Would that similar use of peoples' data shared online be given the same transparent, value-exchange treatment.

As we self-track with digital health devices, check in via FourSquare in the bar where we're meeting up with friends, enjoy benefits from retailers' loyalty cards, and fill prescriptions at the pharmacy, our individual "small data" are getting mashed up with others' daily data exhaust in a world of Big Data.

We might be very happy to trade data for food in a transparent market where we give something and get something back that we want. But in the more opaque Big Data world, trading data for something of value isn't very clear, and more often than not, we're not offered anything in exchange for an asset people don't yet fully recognize as a personal asset: Our data that we create every day if we use a credit card, an online social network, or a digital device with an app.
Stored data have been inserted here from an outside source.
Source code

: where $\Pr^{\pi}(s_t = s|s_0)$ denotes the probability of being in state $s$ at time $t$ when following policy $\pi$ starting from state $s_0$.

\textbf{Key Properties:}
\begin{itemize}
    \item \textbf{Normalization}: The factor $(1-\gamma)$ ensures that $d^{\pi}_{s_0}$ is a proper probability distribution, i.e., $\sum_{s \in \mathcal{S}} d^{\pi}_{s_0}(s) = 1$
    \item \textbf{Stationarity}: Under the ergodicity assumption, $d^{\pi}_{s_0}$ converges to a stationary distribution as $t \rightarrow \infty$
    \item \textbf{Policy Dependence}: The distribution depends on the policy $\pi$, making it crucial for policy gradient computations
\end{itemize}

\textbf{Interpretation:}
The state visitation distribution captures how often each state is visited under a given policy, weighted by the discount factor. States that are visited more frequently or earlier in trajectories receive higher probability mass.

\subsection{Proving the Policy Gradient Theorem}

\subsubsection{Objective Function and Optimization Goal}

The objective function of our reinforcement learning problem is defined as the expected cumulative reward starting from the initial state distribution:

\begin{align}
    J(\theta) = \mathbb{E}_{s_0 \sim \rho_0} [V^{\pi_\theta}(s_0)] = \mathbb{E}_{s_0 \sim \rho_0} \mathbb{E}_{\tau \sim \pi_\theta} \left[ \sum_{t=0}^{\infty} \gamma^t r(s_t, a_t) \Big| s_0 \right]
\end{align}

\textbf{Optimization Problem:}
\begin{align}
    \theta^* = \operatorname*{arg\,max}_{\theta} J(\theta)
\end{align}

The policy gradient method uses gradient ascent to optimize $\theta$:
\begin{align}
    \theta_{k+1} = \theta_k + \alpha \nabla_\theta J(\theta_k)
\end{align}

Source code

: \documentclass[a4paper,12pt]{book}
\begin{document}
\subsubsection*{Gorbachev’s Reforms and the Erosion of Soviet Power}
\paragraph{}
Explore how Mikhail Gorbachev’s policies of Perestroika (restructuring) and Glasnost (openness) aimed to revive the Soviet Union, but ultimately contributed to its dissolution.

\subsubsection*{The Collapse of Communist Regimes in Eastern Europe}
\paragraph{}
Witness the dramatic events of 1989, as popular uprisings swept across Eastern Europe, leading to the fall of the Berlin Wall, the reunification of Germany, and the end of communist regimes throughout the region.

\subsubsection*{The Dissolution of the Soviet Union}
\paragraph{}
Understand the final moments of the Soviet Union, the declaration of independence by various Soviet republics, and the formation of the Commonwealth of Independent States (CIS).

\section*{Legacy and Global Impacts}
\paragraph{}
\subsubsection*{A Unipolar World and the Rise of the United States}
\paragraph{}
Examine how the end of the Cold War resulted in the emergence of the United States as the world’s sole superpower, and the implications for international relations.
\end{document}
Most people in the U.S. are familiar with the FICO Score: When we apply for a home mortgage or for a car loan, the FICO score is what the lender uses to assess our credit-worthiness. That score is an index made up of many of our personal numbers, such as the number of credit cards we hold in our name, the amount and frequency of credit card transactions, our timeliness in paying bills, and outstanding loans, among other personal financial characteristics.

Increasingly, those numbers are being mashed up with newer kinds of data: social network information that we leave on Facebook, the 140 characters we type into Twitter, and retail purchase data that third party data brokers collect on us in loyalty programs at grocers and department stores (think: Target). Our phones' geo-location trackers follow us around, 24x7, and know more about whether we're depressed and anti-social (when the phone is home with us for days in a row) than our doctors or family might realize.

Trading data for food is a fair deal for people making a conscious decision to write about Weight Watchers' pop-up store experience -- the cuisine, the camaraderie, the social support for choosing healthy food, the great service. Trading data in the dark for third parties' profit -- without cutting us into the value created in the Big Data mash-up. That's a very expensive lunch indeed.